Lake Resources and Lilac Solutions agree to amended timeline for Kachi lithium project
Clean lithium developer Lake Resources (ASX: LKE) has agreed to an amended project timeline to resolve a dispute with technology partner Lilac Solutions over development of the Kachi lithium project in Argentina.
The companies today signed a contract amendment, which seeks to “reset the relationship” so they can jointly focus on delivering the world-class project located in the nation’s Catamarca Province.
Lake said it was “confident” that the amended timeline could be achieved.
The company will retain certain buy-back rights if Lilac does not meet agreed testing criteria in a timely manner.
In line with expectations
Lake and Lilac are continuing development work at the Kachi project demonstration plant, with performance of the plant so far in line with expectations.
The plant has produced approximately 20,000 litres of lithium chloride (or more than 15% of the total forecast output) since the start of operations this quarter.

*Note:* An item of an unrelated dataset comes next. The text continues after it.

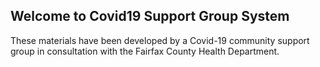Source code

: ## Welcome to Covid19 Support Group System

These materials have been developed by a Covid-19 community support group in consultation with the Fairfax County Health Department.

It is currently operating at 90% of steady state capacity, volume and production.
Lake said Hatch engineering personnel will travel to Argentina over the coming weeks to observe and validate the steady state operations.
Meanwhile, Lilac is preparing lithium chloride samples for shipment to US-based Saltworks Technologies and Lilac’s facility in California for conversion into lithium carbonate.
Promising testwork
Lake chief executive officer David Dickson said progress and test work being achieved at Kachi was promising.

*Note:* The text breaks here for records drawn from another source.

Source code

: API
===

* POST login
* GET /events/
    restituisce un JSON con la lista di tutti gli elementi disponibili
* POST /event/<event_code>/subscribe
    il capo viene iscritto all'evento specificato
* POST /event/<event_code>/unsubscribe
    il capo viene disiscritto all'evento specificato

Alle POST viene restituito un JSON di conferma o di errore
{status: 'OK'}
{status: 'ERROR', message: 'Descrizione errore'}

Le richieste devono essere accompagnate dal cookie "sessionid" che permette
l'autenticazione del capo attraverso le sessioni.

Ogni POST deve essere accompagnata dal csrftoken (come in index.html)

“We are fortunate to be working with the Lilac team and they are equally interested in doing things differently so we can efficiently deliver the large volumes of high-quality lithium chemicals needed by battery makers,” he said.
“Lilac has worked extensively with Kachi brine for the past two years, generating the data needed for engineering studies these next steps, along with the strong alignment of our companies, is quite encouraging.”
New standard
Lilac chief executive officer David Snydacker hoped the partners would set a “new standard” for pace of project development in the lithium industry.
“Progressing the onsite plant from completion of construction to shipping of on-spec bulk samples of lithium chloride in just two months is significantly faster than conventional projects, where commissioning of evaporation ponds typically takes many years,” he said.
“We expect to continue to improve upon the traditional project development timeline as we advance toward commercial production, ultimately bringing the Kachi project online years ahead of competing projects.”